— MATERIAL PROVIDED —
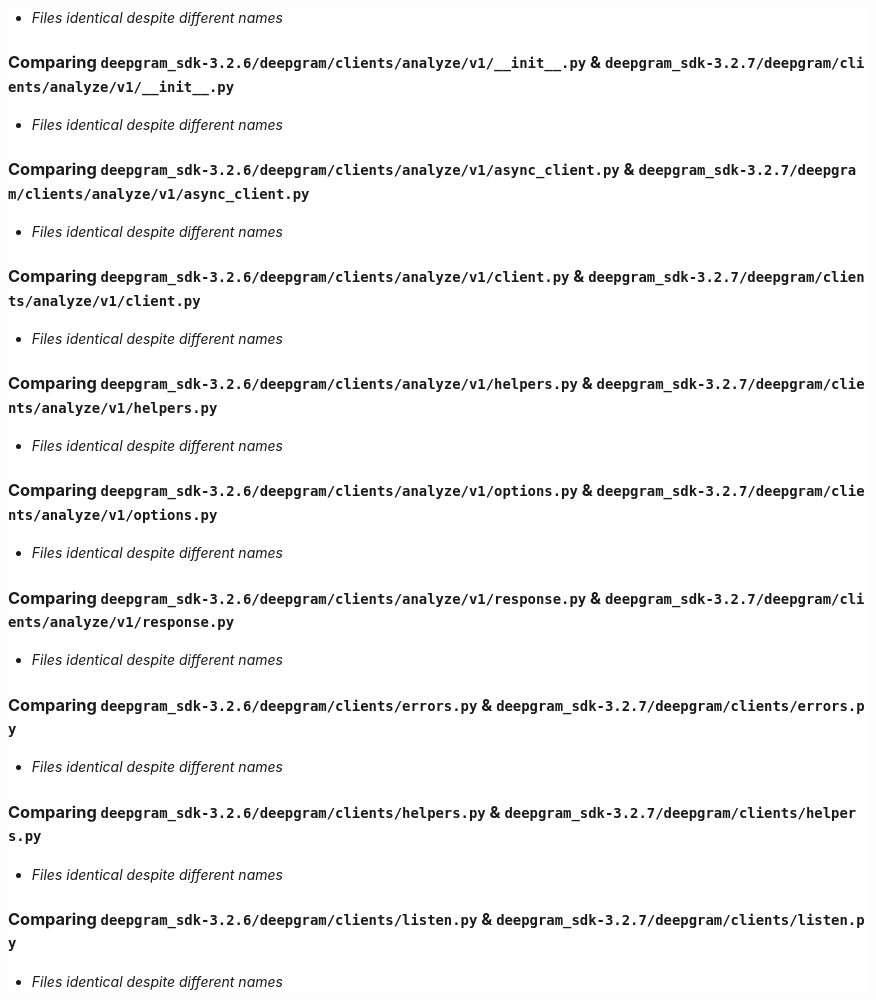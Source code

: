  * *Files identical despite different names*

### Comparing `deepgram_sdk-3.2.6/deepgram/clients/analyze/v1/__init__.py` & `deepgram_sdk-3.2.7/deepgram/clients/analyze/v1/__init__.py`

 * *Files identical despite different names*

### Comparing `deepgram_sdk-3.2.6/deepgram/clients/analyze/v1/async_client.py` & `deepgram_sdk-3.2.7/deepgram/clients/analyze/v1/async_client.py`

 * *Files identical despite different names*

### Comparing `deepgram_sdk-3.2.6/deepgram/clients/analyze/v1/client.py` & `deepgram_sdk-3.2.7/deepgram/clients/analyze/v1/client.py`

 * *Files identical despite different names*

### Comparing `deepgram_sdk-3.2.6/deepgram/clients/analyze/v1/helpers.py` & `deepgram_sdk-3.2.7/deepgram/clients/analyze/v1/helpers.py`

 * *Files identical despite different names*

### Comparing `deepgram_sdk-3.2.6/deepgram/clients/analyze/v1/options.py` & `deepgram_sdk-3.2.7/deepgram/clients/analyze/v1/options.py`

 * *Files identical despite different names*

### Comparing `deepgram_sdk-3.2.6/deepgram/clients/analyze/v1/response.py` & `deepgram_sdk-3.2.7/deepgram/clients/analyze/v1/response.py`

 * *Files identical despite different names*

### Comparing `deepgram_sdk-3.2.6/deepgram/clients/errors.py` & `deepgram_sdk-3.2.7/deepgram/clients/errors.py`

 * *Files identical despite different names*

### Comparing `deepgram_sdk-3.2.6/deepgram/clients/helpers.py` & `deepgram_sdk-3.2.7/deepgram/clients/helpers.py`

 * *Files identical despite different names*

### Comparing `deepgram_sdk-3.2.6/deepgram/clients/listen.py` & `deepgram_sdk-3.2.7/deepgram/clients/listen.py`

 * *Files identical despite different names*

— EXERCISE BRIEF —
Gather from the records above every line containing the string "clients".

— ANSWER TO THE EXERCISE —
### Comparing `deepgram_sdk-3.2.6/deepgram/clients/analyze/v1/__init__.py` & `deepgram_sdk-3.2.7/deepgram/clients/analyze/v1/__init__.py`
### Comparing `deepgram_sdk-3.2.6/deepgram/clients/analyze/v1/async_client.py` & `deepgram_sdk-3.2.7/deepgram/clients/analyze/v1/async_client.py`
### Comparing `deepgram_sdk-3.2.6/deepgram/clients/analyze/v1/client.py` & `deepgram_sdk-3.2.7/deepgram/clients/analyze/v1/client.py`
### Comparing `deepgram_sdk-3.2.6/deepgram/clients/analyze/v1/helpers.py` & `deepgram_sdk-3.2.7/deepgram/clients/analyze/v1/helpers.py`
### Comparing `deepgram_sdk-3.2.6/deepgram/clients/analyze/v1/options.py` & `deepgram_sdk-3.2.7/deepgram/clients/analyze/v1/options.py`
### Comparing `deepgram_sdk-3.2.6/deepgram/clients/analyze/v1/response.py` & `deepgram_sdk-3.2.7/deepgram/clients/analyze/v1/response.py`
### Comparing `deepgram_sdk-3.2.6/deepgram/clients/errors.py` & `deepgram_sdk-3.2.7/deepgram/clients/errors.py`
### Comparing `deepgram_sdk-3.2.6/deepgram/clients/helpers.py` & `deepgram_sdk-3.2.7/deepgram/clients/helpers.py`
### Comparing `deepgram_sdk-3.2.6/deepgram/clients/listen.py` & `deepgram_sdk-3.2.7/deepgram/clients/listen.py`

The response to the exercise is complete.